Stored data
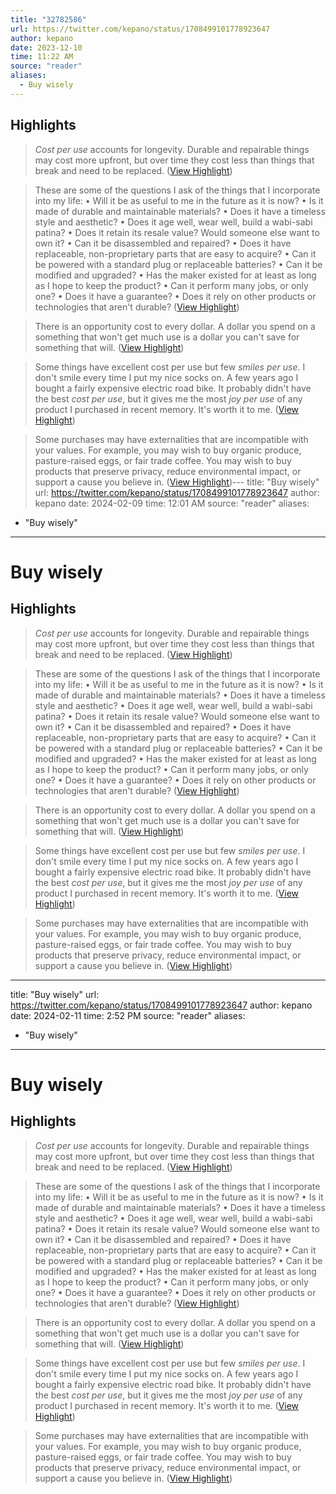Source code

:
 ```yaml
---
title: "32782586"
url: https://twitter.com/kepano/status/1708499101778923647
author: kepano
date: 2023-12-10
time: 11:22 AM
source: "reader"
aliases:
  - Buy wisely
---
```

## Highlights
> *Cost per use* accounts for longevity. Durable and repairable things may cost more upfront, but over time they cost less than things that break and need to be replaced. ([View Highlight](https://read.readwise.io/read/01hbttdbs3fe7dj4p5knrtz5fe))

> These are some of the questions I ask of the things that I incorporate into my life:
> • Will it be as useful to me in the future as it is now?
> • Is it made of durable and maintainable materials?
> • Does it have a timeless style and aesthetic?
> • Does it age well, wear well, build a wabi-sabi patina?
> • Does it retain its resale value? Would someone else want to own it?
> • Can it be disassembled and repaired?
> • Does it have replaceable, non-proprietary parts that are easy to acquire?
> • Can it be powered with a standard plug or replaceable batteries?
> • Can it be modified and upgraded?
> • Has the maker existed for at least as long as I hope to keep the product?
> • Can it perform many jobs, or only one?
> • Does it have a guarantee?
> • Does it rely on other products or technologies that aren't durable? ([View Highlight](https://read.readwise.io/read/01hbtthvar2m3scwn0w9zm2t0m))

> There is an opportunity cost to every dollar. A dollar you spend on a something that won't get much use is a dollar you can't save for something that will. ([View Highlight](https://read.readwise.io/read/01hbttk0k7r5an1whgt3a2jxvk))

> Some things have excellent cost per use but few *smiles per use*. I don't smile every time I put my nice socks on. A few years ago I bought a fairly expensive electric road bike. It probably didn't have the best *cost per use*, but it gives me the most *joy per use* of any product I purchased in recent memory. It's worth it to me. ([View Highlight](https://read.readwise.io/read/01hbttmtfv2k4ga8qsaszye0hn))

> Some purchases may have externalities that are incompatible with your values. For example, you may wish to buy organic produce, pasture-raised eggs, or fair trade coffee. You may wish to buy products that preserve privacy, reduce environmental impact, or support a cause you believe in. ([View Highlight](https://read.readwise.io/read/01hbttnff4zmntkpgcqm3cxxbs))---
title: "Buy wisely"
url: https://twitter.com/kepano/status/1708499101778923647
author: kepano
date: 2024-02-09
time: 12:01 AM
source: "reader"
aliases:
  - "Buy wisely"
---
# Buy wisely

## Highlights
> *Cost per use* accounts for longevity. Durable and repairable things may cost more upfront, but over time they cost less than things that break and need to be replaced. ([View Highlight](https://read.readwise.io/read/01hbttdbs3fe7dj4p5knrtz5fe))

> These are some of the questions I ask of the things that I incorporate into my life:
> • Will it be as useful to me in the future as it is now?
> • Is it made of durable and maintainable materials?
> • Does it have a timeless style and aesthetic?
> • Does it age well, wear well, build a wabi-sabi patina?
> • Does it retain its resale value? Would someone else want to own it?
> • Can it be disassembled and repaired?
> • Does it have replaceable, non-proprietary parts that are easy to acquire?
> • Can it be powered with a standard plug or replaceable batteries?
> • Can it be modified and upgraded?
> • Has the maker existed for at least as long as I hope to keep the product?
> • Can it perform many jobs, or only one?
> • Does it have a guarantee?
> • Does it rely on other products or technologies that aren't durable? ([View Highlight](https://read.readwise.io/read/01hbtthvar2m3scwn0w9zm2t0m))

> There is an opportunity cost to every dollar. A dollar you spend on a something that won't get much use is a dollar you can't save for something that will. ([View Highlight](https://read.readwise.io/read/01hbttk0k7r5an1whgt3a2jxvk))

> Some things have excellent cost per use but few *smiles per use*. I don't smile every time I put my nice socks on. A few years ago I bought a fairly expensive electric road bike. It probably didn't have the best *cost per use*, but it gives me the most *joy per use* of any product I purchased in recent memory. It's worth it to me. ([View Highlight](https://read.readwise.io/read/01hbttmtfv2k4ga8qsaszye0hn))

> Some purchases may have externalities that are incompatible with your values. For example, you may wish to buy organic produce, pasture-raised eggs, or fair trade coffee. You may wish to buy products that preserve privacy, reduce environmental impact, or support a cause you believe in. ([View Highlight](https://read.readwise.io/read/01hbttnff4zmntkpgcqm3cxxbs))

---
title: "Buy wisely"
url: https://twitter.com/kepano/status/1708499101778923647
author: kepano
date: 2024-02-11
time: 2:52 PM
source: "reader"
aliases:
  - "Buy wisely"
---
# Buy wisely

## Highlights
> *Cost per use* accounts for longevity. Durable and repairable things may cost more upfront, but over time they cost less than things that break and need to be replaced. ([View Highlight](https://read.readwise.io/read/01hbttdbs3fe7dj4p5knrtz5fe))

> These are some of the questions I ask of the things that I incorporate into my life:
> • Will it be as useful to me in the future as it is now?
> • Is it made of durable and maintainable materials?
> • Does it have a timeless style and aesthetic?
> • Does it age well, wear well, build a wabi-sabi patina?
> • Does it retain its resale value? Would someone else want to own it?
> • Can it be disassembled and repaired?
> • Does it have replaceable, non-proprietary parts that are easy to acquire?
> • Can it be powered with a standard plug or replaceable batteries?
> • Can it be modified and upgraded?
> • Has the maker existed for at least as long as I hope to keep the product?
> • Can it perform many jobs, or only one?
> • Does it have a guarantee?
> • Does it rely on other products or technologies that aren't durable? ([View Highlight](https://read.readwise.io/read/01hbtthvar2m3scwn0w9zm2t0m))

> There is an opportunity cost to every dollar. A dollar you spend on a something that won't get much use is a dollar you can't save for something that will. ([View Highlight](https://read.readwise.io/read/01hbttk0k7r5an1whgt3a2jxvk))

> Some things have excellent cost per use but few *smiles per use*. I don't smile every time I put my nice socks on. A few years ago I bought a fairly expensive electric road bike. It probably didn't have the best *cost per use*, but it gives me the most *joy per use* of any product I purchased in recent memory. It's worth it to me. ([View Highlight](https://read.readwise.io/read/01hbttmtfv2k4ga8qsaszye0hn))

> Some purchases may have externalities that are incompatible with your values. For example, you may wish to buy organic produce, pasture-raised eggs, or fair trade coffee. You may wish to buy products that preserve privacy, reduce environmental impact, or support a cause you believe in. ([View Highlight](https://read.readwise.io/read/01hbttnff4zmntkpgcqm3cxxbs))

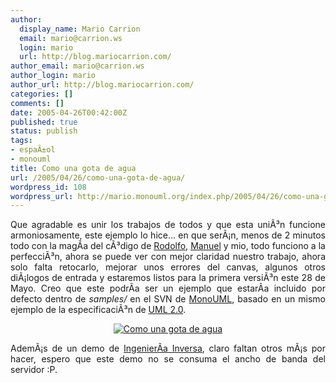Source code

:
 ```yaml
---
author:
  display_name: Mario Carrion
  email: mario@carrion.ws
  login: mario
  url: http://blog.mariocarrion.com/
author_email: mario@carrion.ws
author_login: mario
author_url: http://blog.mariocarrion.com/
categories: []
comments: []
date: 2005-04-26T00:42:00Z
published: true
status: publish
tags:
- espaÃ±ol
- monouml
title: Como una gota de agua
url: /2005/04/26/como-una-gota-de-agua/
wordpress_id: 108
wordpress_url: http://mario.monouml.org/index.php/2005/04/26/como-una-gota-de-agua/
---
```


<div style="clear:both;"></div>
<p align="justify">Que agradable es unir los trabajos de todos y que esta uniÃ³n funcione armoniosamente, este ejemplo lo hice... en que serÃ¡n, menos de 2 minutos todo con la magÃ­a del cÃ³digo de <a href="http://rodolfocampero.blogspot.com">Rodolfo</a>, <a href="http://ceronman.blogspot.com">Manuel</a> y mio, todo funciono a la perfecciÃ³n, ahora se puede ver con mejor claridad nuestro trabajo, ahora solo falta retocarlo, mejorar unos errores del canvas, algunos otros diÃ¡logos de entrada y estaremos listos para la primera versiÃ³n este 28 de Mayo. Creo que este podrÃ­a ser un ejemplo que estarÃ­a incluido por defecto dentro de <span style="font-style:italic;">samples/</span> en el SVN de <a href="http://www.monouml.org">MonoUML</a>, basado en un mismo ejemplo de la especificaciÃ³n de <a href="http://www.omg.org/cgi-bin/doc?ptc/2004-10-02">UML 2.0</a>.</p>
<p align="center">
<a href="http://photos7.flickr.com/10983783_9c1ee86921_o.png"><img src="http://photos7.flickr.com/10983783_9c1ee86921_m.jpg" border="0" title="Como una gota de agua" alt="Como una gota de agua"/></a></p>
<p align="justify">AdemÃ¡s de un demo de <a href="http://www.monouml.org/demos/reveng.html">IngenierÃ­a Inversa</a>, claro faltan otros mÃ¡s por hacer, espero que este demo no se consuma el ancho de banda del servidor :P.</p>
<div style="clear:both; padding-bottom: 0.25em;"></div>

Task objective
Search the entries above for lines containing the word "both", and copy each one.

Exercise output
<div style="clear:both;"></div>
<div style="clear:both; padding-bottom: 0.25em;"></div>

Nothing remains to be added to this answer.